Documentation

Documentation of our group’s bioinformatics pipeline.

  • The Github folder containing the pipeline, this documentation, example cases, and the tutorial is accessible here.
  • The pipeline is accessible here.
  • The repository contains example data. The folder is accessible here.

Overview of the tool and its purpose

This is a reproduceable bioinformatics pipeline which can take as input a list of DNA sequences and perform an in-depth sequence analysis. It is designed to require minimal setup beyond placing the input data in the correct folder.

The pipeline can:

  • investigate the sequence properties
  • predict their functions
  • predict their organisms of origin
  • explore their evolutionary relationships

Installation instructions

The entire pipeline is downloadable as a Jupyter file (.ipynb). Go to the /notebooks folder on our Github page and download main_pipeline.ipynb. You can open it either on Google Colab or on a IDE of your choice such as Visual Studio Code, provided it can open Jupyter files. Make sure your sequences are saved in the fasta format in a file which you must name sequences.fna and import that file in the /data folder in the same folder where the pipeline is located. Run the pipeline.

Usage guide with examples

See the example folder on Github. Alternatively, you may refer to our tutorial for further guidance.

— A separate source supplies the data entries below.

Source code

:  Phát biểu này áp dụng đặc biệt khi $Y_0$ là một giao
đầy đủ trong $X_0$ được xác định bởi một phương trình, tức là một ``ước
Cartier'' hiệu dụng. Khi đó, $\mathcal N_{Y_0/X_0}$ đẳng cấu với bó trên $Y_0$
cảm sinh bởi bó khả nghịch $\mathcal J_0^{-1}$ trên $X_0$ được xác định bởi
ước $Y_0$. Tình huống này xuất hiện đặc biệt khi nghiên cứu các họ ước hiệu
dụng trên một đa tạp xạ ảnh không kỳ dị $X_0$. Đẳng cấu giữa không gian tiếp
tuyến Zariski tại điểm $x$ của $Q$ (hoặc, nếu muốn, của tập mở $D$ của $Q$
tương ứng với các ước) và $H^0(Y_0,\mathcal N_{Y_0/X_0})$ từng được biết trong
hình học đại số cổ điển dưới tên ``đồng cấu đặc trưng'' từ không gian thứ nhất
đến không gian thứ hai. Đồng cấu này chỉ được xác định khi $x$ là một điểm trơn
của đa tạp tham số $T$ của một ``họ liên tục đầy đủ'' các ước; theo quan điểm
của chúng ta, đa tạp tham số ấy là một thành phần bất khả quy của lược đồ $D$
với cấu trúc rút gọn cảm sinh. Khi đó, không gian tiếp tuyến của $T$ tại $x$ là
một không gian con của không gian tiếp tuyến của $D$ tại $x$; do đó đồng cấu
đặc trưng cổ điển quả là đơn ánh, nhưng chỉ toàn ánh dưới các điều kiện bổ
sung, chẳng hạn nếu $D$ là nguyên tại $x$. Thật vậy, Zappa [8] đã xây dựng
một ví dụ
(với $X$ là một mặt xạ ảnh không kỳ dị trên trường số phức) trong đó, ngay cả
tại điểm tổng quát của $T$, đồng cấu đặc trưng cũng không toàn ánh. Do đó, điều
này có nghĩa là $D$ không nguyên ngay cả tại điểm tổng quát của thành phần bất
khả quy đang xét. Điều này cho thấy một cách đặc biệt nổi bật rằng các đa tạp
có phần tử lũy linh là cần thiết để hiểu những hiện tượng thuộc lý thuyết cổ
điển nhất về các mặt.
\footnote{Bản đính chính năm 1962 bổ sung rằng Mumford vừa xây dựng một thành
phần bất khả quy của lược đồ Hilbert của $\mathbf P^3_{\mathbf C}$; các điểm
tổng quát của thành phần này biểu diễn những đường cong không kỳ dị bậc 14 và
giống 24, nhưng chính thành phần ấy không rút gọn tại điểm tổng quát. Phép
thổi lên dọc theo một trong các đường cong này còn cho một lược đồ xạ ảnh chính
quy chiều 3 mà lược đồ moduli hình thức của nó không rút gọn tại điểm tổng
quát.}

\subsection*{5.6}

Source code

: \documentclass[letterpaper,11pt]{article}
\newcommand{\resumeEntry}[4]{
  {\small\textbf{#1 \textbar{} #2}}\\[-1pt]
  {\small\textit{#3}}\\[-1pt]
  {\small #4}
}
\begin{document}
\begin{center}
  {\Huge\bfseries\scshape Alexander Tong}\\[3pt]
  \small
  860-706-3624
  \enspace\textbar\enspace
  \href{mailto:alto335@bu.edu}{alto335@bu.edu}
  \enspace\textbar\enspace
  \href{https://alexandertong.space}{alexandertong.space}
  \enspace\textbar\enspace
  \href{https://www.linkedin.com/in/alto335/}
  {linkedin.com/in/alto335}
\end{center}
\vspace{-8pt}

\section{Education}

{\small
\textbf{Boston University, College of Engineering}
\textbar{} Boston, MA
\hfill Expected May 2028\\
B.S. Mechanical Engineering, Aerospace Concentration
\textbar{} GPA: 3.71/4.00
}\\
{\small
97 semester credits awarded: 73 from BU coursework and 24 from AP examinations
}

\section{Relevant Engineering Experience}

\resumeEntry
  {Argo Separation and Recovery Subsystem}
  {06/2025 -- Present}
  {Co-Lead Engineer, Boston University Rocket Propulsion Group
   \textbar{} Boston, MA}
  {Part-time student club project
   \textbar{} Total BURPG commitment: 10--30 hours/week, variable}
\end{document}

Technical details about the implementation

The pipeline is written entirely in Python and uses standard scientific and bioinformatic libraries such as:

  • Biopython for handling FASTA files, sequence analysis, and accessing biological databases
  • scikit-learn and NumPy for statistical analysis and machine learning-based function prediction
  • matplotlib and seaborn for data visualization
  • BLAST+ (via command-line calls) for identifying homologous sequences and predicting organisms of origin
  • Clustal Omega for multiple sequence alignment and phylogenetic analysis

Contribution guidelines for future development

We welcome contributions from the community to improve and expand the functionality of this pipeline. Feel free to contribute by forking the Github repository and creating a new branch with your desrired modifications. Please make sure to include example cases and proper documentation before submitting a pull request.